Si formò presso le botteghe di Giovanni Battista Paggi, Giovanni Andrea De Ferrari e Sinibaldo Scorza nella sua città natale, dove aveva da poco soggiornato Anton van Dyck.
Da subito si specializza in dipinti a soggetto animalistico, influenzati dallo stile dello Scorza. A questa prima fase alcuni critici riferiscono L'entrata degli animali nell'arca, dell'Accademia Ligustica e Noè fa entrare gli animali nell'arca, degli Uffizi[1]
Nel 1632 si trasferì col fratello Salvatore a Roma, come è documentato negli stati d'anime della parrocchia di Sant'Andrea delle Fratte. Divenne un artista apprezzato: viene ammesso nell'Accademia di San Luca (1634) e inizia a frequentare artisti come Gian Lorenzo Bernini, Mattia Preti e Pietro da Cortona.

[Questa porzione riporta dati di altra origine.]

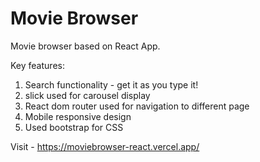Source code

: # Movie Browser

Movie browser based on React App.

Key features:
1. Search functionality - get it as you type it!
2. slick used for carousel display
3. React dom router used for navigation to different page
4. Mobile responsive design
5. Used bootstrap for CSS

Visit - https://moviebrowser-react.vercel.app/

Dopo un soggiorno a Napoli, rientrò a Genova, dove si dedicò a importanti commesse sia per le quadrerie del patriziato genovese, che per istituzioni religiose. Nel 1645 firma la pala d'altare con la Natività per la chiesa di San Luca, ritenuta fra i suoi esiti più alti, e sempre per la sua città dipinge la Visione di s. Bernardo per Santa Maria della Cella e S. Giacomo che scaccia i Mori per l'oratorio di San Giacomo della Marina. Negli stessi anni inizia una fertile produzione grafica, i cui soggetti si rifanno spesso alle ambientazioni archeologiche di Poussin animate da figure fantastiche di satiri e ninfe[2].
Attorno al 1650 risale un secondo soggiorno romano, cui risale la commissione della pala con l'Immacolata Concezione adorata dai santi Francesco e Antonio da Padova, dipinta nel 1649-1650, per la chiesa dei Cappuccini di Osimo, nelle Marche, oggi al Minneapolis Institute of Arts di Minneapolis[3]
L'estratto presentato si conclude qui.